O novo gargalo é escolher bem
A IA reduziu o custo de tentar uma implementação. Isso aumenta, em vez de diminuir, o valor de escolher a implementação certa.
Quando produzir código leva minutos, fica barato aceitar alternativas demais. Um time pode gerar três integrações, dois modelos de dados e uma camada de abstração antes de decidir qual problema estava resolvendo. O ganho real vem de encurtar esse ciclo: formular a hipótese, fixar limites, validar o resultado e descartar o que não serve.
É por isso que arquitetura continua sendo uma atividade concreta. Não é desenhar caixas antes de programar; é definir os contratos que permitem substituir uma parte sem quebrar as outras. É manter a carga cognitiva do sistema em um nível que uma pessoa consiga inspecionar durante um incidente.
Use agentes onde existe feedback confiável
O melhor cenário para agentes não é “faça o sistema inteiro”. É uma sequência curta e verificável:
- descreva o comportamento e as restrições;
- peça uma mudança pequena;
- rode testes, lint, análise estática e checks de segurança;
- entregue ao agente o resultado objetivo dessas ferramentas;
- revise o desenho e a mudança, não só o diff bonito.
Heck destaca justamente o valor de dados concisos no momento certo e de validações determinísticas com feedback em linguagem natural para que o agente consiga se corrigir.[1] Essa é uma orientação útil: se o único retorno é “parece bom”, o processo depende de sorte. Se há contratos, testes de integração, logs consultáveis e critérios de aceite claros, a ferramenta consegue iterar em cima de sinais reais.
As fronteiras merecem mais atenção
O custo de um erro raramente está no método que o agente acabou de escrever. Ele aparece nas fronteiras: na migração que não admite rollback, na API que expõe uma suposição interna, no job que não é idempotente, no tratamento de falha que apaga contexto, na permissão concedida para que uma automação leia ou publique mais do que deveria.
Isso também muda a revisão de código. Em vez de perguntar apenas “a implementação está correta?”, vale perguntar:
- este contrato continua compreensível para quem não participou da mudança?
- como o sistema falha e como alguém descobre a causa?
- o que acontece quando a dependência externa responde duas vezes, demora ou não responde?
- qual limite impede que a automação amplie seu próprio alcance?
São perguntas de engenharia de software antes de serem perguntas sobre IA.
A ferramenta aumenta a responsabilidade pelo resultado
A melhor consequência dos agentes pode ser devolver tempo para o trabalho que costuma ficar sem dono: ler o sistema, esclarecer uma interface, escrever uma migração reversível, melhorar uma mensagem de erro e remover uma abstração que só existe porque alguém a criou cedo demais.

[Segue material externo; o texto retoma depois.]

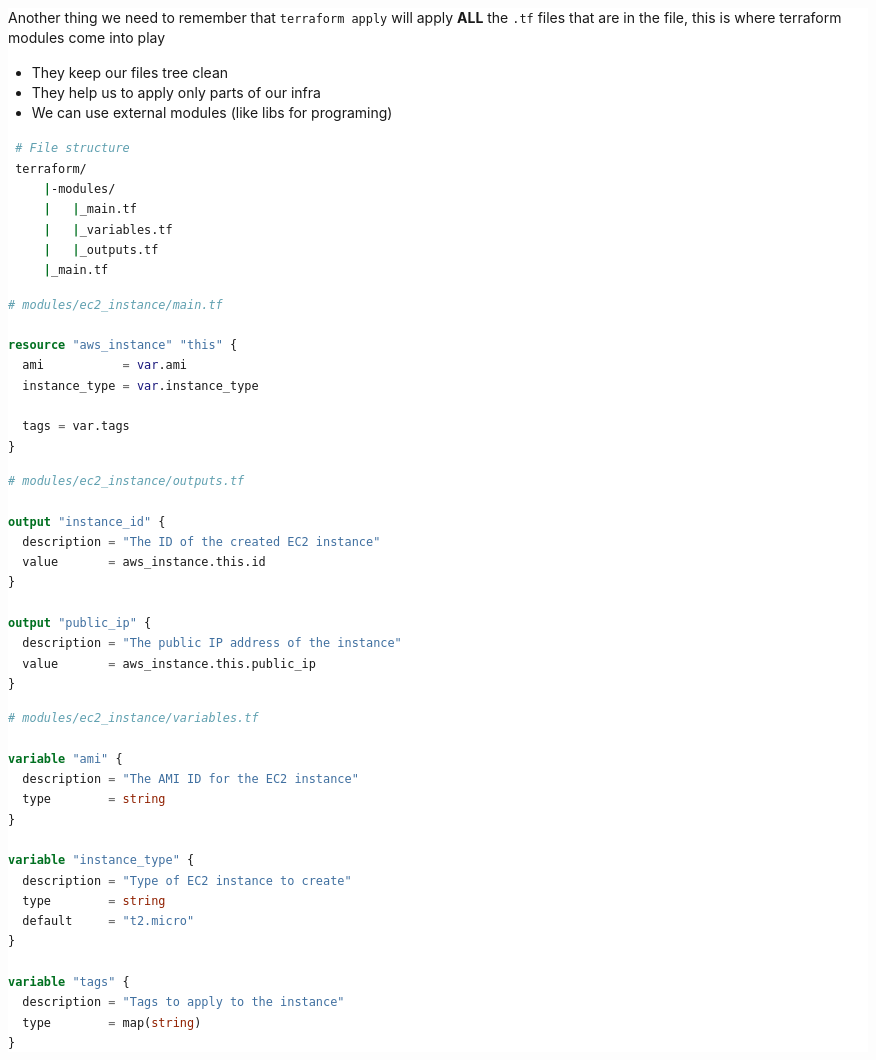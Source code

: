 Another thing we need to remember that `terraform apply` will apply **ALL** the `.tf` files that are in the file, this is where terraform modules come into play

- They keep our files tree clean
- They help us to apply only parts of our infra
- We can use external modules (like libs for programing)

```bash
 # File structure
 terraform/
	 |-modules/
	 |	 |_main.tf
	 |	 |_variables.tf
	 |	 |_outputs.tf
	 |_main.tf
```

```tf
# modules/ec2_instance/main.tf

resource "aws_instance" "this" {
  ami           = var.ami
  instance_type = var.instance_type

  tags = var.tags
}
```

```tf
# modules/ec2_instance/outputs.tf

output "instance_id" {
  description = "The ID of the created EC2 instance"
  value       = aws_instance.this.id
}

output "public_ip" {
  description = "The public IP address of the instance"
  value       = aws_instance.this.public_ip
}
```

```tf
# modules/ec2_instance/variables.tf

variable "ami" {
  description = "The AMI ID for the EC2 instance"
  type        = string
}

variable "instance_type" {
  description = "Type of EC2 instance to create"
  type        = string
  default     = "t2.micro"
}

variable "tags" {
  description = "Tags to apply to the instance"
  type        = map(string)
}
```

Não precisamos escolher entre usar IA e respeitar fundamentos. Quanto mais fácil fica gerar código, mais importantes ficam os critérios que o tornam operável, legível e modificável. O diferencial não será quem pede mais arquivos ao modelo. Será quem constrói o ciclo de feedback e toma as decisões que o modelo não pode assumir por conta própria.
Fonte
[1] Joseph Heck, Software Engineering fundamentals matter more than ever, 15 ago. 2026.